--- RECORDS SHOWN Enclosed Below ---

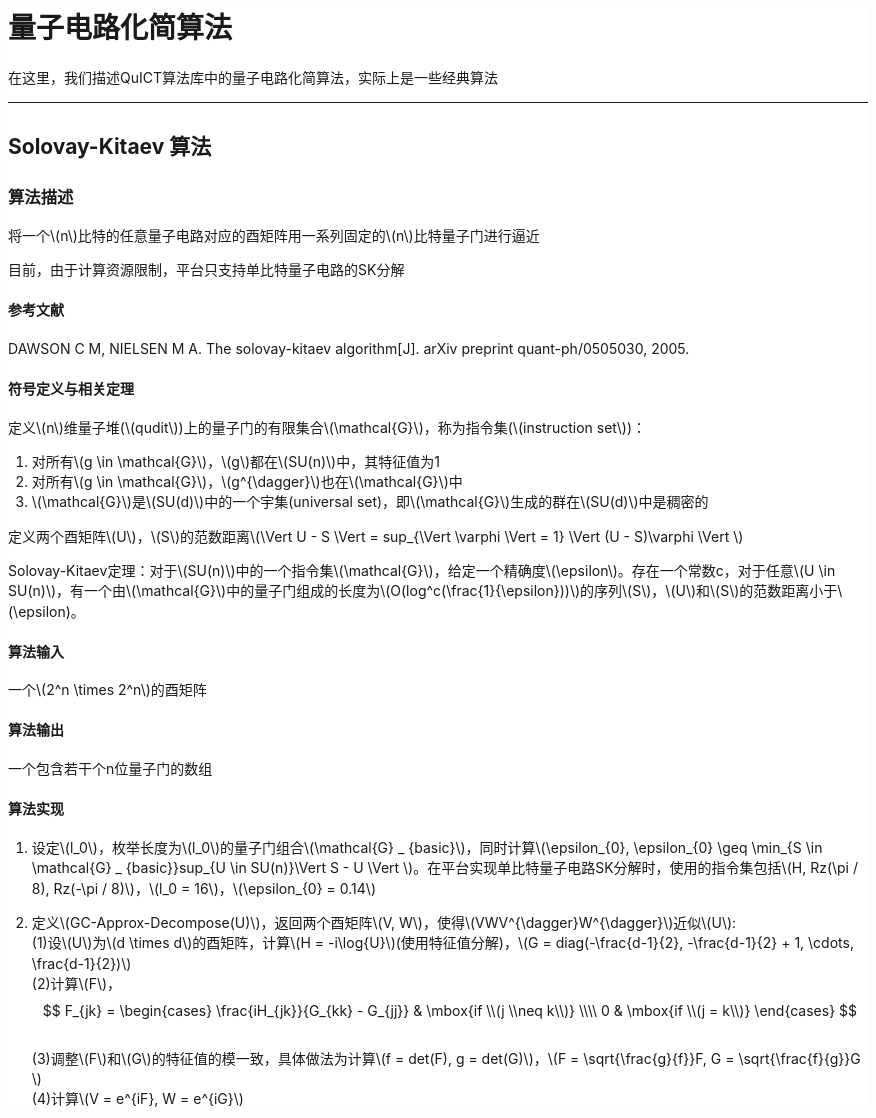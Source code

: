 <script type="text/javascript" src="http://cdn.mathjax.org/mathjax/latest/MathJax.js?config=default"></script>

# 量子电路化简算法

在这里，我们描述QuICT算法库中的量子电路化简算法，实际上是一些经典算法

***

## Solovay-Kitaev 算法 

### 算法描述

将一个\\(n\\)比特的任意量子电路对应的酉矩阵用一系列固定的\\(n\\)比特量子门进行逼近

目前，由于计算资源限制，平台只支持单比特量子电路的SK分解

#### 参考文献

DAWSON C M, NIELSEN M A. The solovay-kitaev algorithm[J]. arXiv preprint quant-ph/0505030, 2005.

#### 符号定义与相关定理

定义\\(n\\)维量子堆(\\(qudit\\))上的量子门的有限集合\\(\mathcal{G}\\)，称为指令集(\\(instruction set\\))：

1. 对所有\\(g \in \mathcal{G}\\)，\\(g\\)都在\\(SU(n)\\)中，其特征值为1
2. 对所有\\(g \in \mathcal{G}\\)，\\(g^{\dagger}\\)也在\\(\mathcal{G}\\)中
3. \\(\mathcal{G}\\)是\\(SU(d)\\)中的一个宇集(universal set)，即\\(\mathcal{G}\\)生成的群在\\(SU(d)\\)中是稠密的

定义两个酉矩阵\\(U\\)，\\(S\\)的范数距离\\(\Vert U - S \Vert = sup_{\Vert \varphi \Vert = 1} \Vert (U - S)\varphi \Vert \\) 

Solovay-Kitaev定理：对于\\(SU(n)\\)中的一个指令集\\(\mathcal{G}\\)，给定一个精确度\\(\epsilon\\)。存在一个常数c，对于任意\\(U \in SU(n)\\)，有一个由\\(\mathcal{G}\\)中的量子门组成的长度为\\(O(log^c(\frac{1}{\epsilon}))\\)的序列\\(S\\)，\\(U\\)和\\(S\\)的范数距离小于\\(\epsilon\)。

#### 算法输入

一个\\(2^n \times 2^n\\)的酉矩阵

#### 算法输出

一个包含若干个n位量子门的数组

#### 算法实现

1. 设定\\(l_0\\)，枚举长度为\\(l_0\\)的量子门组合\\(\mathcal{G} _ {basic}\\)，同时计算\\(\epsilon_{0}, \epsilon_{0} \geq \min_{S \in \mathcal{G} _ {basic}}sup_{U \in SU(n)}\Vert S - U \Vert  \\\)。在平台实现单比特量子电路SK分解时，使用的指令集包括\\(H, Rz(\pi / 8),  Rz(-\pi / 8)\\)，\\(l_0 = 16\\)，\\(\epsilon_{0} = 0.14\\)

2. 定义\\(GC-Approx-Decompose(U)\\)，返回两个酉矩阵\\(V, W\\)，使得\\(VWV^{\dagger}W^{\dagger}\\)近似\\(U\\):<br/>(1)设\\(U\\)为\\(d \times d\\)的酉矩阵，计算\\(H = -i\log{U}\\)(使用特征值分解)，\\(G = diag(-\frac{d-1}{2}, -\frac{d-1}{2} + 1, \cdots, \frac{d-1}{2})\\)<br/>(2)计算\\(F\\)，$$ F_{jk} = \begin{cases} \frac{iH_{jk}}{G_{kk} - G_{jj}} & \mbox{if \\(j \\neq k\\)} \\\\ 0  &  \mbox{if \\(j = k\\)} \end{cases} $$<br/>(3)调整\\(F\\)和\\(G\\)的特征值的模一致，具体做法为计算\\(f = det(F), g = det(G)\\)，\\(F = \sqrt{\frac{g}{f}}F, G = \sqrt{\frac{f}{g}}G \\)<br/>(4)计算\\(V = e^{iF}, W = e^{iG}\\)<br/>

--- End of Enclosed RECORDS SHOWN ---

Return all of the lines above without alteration, minus the pictures.

Source code

: <script type="text/javascript" src="http://cdn.mathjax.org/mathjax/latest/MathJax.js?config=default"></script>

# 量子电路化简算法

在这里，我们描述QuICT算法库中的量子电路化简算法，实际上是一些经典算法

***

## Solovay-Kitaev 算法 

### 算法描述

将一个\\(n\\)比特的任意量子电路对应的酉矩阵用一系列固定的\\(n\\)比特量子门进行逼近

目前，由于计算资源限制，平台只支持单比特量子电路的SK分解

#### 参考文献

DAWSON C M, NIELSEN M A. The solovay-kitaev algorithm[J]. arXiv preprint quant-ph/0505030, 2005.

#### 符号定义与相关定理

定义\\(n\\)维量子堆(\\(qudit\\))上的量子门的有限集合\\(\mathcal{G}\\)，称为指令集(\\(instruction set\\))：

1. 对所有\\(g \in \mathcal{G}\\)，\\(g\\)都在\\(SU(n)\\)中，其特征值为1
2. 对所有\\(g \in \mathcal{G}\\)，\\(g^{\dagger}\\)也在\\(\mathcal{G}\\)中
3. \\(\mathcal{G}\\)是\\(SU(d)\\)中的一个宇集(universal set)，即\\(\mathcal{G}\\)生成的群在\\(SU(d)\\)中是稠密的

定义两个酉矩阵\\(U\\)，\\(S\\)的范数距离\\(\Vert U - S \Vert = sup_{\Vert \varphi \Vert = 1} \Vert (U - S)\varphi \Vert \\) 

Solovay-Kitaev定理：对于\\(SU(n)\\)中的一个指令集\\(\mathcal{G}\\)，给定一个精确度\\(\epsilon\\)。存在一个常数c，对于任意\\(U \in SU(n)\\)，有一个由\\(\mathcal{G}\\)中的量子门组成的长度为\\(O(log^c(\frac{1}{\epsilon}))\\)的序列\\(S\\)，\\(U\\)和\\(S\\)的范数距离小于\\(\epsilon\)。

#### 算法输入

一个\\(2^n \times 2^n\\)的酉矩阵

#### 算法输出

一个包含若干个n位量子门的数组

#### 算法实现

1. 设定\\(l_0\\)，枚举长度为\\(l_0\\)的量子门组合\\(\mathcal{G} _ {basic}\\)，同时计算\\(\epsilon_{0}, \epsilon_{0} \geq \min_{S \in \mathcal{G} _ {basic}}sup_{U \in SU(n)}\Vert S - U \Vert  \\\)。在平台实现单比特量子电路SK分解时，使用的指令集包括\\(H, Rz(\pi / 8),  Rz(-\pi / 8)\\)，\\(l_0 = 16\\)，\\(\epsilon_{0} = 0.14\\)

2. 定义\\(GC-Approx-Decompose(U)\\)，返回两个酉矩阵\\(V, W\\)，使得\\(VWV^{\dagger}W^{\dagger}\\)近似\\(U\\):<br/>(1)设\\(U\\)为\\(d \times d\\)的酉矩阵，计算\\(H = -i\log{U}\\)(使用特征值分解)，\\(G = diag(-\frac{d-1}{2}, -\frac{d-1}{2} + 1, \cdots, \frac{d-1}{2})\\)<br/>(2)计算\\(F\\)，$$ F_{jk} = \begin{cases} \frac{iH_{jk}}{G_{kk} - G_{jj}} & \mbox{if \\(j \\neq k\\)} \\\\ 0  &  \mbox{if \\(j = k\\)} \end{cases} $$<br/>(3)调整\\(F\\)和\\(G\\)的特征值的模一致，具体做法为计算\\(f = det(F), g = det(G)\\)，\\(F = \sqrt{\frac{g}{f}}F, G = \sqrt{\frac{f}{g}}G \\)<br/>(4)计算\\(V = e^{iF}, W = e^{iG}\\)<br/>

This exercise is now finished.